A step-by-step guide to analysing Strava data with Python
A couple of years ago I taught myself how to use R by analysing my Strava data. It was a fun way to learn and combined two of my passions – data and running (well, sport in general).
Now, I’m doing the same in Python. In this post I’ll be sharing the steps I took in performing some data wrangling and Exploratory Data Analysis (EDA) of my Strava data, whilst hopefully pulling out some interesting insights and sharing useful tips for other Python beginners. I am relatively new to Python but I find that documenting the process helps me learn and might help you too!
Downloading your Strava data
First off, we need to get our dataset. I downloaded my data as a CSV from the Strava website, but you can also connect directly to the Strava API.
To get your data from the Strava website, navigate to your profile by clicking your icon on the top right hand side of the page.

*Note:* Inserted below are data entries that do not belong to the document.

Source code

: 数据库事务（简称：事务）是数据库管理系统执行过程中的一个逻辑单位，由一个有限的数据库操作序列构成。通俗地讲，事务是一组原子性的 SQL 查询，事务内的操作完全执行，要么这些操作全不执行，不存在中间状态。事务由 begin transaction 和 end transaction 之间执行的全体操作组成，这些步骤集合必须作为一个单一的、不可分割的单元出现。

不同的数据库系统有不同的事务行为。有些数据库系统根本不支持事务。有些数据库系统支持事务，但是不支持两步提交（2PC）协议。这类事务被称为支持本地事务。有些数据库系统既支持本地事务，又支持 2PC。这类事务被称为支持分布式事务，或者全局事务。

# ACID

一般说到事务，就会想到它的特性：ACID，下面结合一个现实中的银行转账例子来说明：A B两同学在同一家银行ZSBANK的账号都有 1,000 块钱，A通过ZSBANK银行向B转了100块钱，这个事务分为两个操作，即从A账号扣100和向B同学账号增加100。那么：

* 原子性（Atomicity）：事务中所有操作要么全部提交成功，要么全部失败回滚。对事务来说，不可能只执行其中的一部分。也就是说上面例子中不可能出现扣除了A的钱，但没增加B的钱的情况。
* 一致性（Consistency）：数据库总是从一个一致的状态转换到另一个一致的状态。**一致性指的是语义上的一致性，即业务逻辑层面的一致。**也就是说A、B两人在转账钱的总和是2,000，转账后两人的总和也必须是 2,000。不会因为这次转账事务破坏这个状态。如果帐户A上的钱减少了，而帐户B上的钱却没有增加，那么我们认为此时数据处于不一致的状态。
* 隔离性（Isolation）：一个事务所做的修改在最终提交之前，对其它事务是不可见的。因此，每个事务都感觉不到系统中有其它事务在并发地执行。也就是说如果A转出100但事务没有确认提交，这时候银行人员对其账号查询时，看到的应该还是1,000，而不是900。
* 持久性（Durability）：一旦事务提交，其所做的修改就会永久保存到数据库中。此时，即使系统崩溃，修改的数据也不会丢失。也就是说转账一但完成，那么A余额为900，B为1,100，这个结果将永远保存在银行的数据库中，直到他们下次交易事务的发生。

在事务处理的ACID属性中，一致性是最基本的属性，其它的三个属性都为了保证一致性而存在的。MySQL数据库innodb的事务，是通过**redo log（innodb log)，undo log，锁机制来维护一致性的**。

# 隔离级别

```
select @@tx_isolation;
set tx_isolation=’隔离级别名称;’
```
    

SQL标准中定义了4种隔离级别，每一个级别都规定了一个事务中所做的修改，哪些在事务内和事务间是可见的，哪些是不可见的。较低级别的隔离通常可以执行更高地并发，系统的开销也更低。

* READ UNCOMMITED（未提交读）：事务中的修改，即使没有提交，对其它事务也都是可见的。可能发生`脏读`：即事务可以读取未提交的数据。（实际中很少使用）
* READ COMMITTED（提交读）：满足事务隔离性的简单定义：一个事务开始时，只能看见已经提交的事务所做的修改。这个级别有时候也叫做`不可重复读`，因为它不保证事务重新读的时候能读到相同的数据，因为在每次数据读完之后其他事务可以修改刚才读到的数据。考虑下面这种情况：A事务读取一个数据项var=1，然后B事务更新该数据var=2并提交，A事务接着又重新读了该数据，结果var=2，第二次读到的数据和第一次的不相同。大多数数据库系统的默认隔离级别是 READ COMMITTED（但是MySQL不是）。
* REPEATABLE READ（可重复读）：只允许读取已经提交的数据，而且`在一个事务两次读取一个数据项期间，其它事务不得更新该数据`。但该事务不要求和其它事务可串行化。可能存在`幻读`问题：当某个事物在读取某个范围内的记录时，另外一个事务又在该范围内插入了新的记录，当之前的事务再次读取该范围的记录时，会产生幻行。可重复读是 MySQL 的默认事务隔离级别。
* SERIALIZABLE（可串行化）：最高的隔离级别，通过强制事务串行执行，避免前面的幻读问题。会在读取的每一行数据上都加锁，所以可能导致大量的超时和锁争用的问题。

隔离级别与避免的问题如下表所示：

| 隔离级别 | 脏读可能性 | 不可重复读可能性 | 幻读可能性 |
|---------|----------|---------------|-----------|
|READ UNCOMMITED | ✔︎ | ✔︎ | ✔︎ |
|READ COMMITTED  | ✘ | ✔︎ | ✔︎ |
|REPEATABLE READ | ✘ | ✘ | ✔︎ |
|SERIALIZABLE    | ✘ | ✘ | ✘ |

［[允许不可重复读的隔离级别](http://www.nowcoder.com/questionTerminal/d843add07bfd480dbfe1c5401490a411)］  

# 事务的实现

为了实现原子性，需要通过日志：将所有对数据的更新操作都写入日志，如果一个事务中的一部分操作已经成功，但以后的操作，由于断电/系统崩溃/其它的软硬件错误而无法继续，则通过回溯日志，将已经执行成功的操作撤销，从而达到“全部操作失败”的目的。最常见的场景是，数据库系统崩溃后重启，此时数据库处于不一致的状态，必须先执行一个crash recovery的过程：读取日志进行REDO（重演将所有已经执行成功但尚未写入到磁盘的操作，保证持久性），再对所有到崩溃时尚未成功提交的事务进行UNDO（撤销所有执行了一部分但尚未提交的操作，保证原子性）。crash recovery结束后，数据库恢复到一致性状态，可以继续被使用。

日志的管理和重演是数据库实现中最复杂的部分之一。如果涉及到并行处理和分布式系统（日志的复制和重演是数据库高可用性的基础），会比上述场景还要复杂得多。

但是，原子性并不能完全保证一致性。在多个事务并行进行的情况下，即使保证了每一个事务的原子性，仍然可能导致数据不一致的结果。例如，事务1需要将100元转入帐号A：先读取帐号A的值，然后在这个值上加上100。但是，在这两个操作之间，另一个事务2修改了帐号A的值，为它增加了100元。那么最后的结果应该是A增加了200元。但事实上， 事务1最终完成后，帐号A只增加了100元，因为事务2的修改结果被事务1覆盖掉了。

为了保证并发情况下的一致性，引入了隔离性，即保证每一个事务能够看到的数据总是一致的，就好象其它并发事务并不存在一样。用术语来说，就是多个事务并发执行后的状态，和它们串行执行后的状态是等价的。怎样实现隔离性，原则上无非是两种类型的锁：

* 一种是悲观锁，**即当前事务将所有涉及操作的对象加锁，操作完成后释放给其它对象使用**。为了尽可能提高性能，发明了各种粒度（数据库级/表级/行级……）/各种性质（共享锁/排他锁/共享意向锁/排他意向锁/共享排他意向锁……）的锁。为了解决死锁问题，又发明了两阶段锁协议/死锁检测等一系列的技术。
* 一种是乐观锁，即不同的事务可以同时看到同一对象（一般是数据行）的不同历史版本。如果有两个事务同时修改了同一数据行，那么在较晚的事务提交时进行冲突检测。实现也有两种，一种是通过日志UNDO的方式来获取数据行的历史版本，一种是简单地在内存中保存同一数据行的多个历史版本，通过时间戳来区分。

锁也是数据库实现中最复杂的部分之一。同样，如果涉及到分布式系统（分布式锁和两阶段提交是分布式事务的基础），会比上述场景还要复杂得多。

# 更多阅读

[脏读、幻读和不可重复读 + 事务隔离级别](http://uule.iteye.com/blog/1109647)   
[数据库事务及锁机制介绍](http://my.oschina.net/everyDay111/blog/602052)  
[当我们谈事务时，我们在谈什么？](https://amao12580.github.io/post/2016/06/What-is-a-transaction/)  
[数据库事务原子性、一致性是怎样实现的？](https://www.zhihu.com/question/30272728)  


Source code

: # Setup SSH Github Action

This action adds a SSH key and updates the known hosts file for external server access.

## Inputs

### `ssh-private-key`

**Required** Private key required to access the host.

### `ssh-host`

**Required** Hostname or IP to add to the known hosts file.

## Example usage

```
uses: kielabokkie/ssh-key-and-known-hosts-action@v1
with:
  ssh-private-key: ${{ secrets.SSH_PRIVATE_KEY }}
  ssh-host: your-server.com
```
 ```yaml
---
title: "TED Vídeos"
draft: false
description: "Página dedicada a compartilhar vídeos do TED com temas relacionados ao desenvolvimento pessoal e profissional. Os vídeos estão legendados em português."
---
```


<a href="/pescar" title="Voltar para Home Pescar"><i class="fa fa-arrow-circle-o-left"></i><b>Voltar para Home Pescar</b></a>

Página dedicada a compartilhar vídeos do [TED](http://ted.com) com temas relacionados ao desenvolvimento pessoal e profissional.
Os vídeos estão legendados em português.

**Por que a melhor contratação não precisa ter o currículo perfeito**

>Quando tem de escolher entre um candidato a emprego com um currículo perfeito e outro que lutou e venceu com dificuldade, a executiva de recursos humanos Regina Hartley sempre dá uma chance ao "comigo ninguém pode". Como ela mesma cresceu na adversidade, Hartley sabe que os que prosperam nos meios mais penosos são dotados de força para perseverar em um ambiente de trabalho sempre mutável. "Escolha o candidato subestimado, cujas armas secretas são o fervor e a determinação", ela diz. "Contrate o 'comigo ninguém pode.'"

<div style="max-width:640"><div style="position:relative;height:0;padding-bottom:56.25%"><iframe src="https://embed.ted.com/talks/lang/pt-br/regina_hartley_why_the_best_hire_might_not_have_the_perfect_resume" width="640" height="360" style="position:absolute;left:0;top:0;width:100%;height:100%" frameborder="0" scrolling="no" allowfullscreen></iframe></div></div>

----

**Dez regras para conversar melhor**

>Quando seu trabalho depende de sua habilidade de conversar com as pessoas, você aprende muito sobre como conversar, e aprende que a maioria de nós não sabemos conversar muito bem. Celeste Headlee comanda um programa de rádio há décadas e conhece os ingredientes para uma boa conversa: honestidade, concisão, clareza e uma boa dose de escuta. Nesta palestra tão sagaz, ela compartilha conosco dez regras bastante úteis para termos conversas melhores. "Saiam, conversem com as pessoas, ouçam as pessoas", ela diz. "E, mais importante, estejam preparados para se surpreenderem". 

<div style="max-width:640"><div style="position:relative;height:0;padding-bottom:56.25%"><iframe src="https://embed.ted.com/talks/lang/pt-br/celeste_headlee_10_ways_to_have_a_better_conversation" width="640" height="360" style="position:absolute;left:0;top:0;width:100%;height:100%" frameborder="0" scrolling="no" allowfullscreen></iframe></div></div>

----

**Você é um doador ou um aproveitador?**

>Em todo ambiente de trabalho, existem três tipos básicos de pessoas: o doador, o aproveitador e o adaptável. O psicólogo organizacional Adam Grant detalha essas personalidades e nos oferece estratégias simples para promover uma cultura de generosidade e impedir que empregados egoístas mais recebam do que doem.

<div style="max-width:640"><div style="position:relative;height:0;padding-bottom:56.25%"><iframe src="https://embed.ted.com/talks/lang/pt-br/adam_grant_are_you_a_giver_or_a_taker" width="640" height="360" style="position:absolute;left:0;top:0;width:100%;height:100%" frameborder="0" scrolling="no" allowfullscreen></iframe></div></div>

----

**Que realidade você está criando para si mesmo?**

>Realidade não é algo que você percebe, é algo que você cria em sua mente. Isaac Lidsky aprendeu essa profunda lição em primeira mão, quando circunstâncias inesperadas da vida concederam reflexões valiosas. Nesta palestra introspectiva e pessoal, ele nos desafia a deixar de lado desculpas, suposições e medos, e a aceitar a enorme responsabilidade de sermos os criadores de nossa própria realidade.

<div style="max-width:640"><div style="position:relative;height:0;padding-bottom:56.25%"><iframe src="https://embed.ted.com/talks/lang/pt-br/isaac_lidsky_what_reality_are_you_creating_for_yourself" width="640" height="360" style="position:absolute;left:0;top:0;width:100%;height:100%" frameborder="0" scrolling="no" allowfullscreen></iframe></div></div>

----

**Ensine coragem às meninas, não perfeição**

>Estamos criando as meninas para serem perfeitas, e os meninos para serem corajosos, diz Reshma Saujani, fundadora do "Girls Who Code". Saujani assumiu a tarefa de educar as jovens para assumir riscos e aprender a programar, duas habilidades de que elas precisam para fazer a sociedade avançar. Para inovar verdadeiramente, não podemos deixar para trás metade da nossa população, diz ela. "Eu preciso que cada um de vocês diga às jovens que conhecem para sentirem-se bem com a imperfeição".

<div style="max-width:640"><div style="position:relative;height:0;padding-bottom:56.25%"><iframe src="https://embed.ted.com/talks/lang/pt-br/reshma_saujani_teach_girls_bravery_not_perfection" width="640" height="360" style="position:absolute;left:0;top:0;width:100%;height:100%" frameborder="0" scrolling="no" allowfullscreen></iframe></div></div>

Navigate to ‘My Account’ and hit ‘Get Started’ at the bottom of the page.
On the next page you’ll see three options. Underneath option 2 ‘Download Request’, hit ‘Request Your Archive’. Shortly after (usually under an hour depending on the size of the archive) the email associated with your Strava account will receive your archive in a zip file format. The file you want will be called activities.csv, I tend to ignore the rest of the files in there.
Navigate to your Jupyter Notebook and upload the CSV by hitting the upload files button, beneath ‘View’.
You should now see your CSV in the file browser, on the left hand side of your Jupyter notebook.
Import Libraries
Now we need to download the libraries we’ll be using for the analysis.
import pandas as pd
import matplotlib.pyplot as plt
import numpy as np
import seaborn as sns
from datetime import datetime as dt
Next we need to transform the CSV we’ve uploaded into Jupyter into a table format using the Pandas library, which is a very powerful and popular framework for data analysis and manipulation.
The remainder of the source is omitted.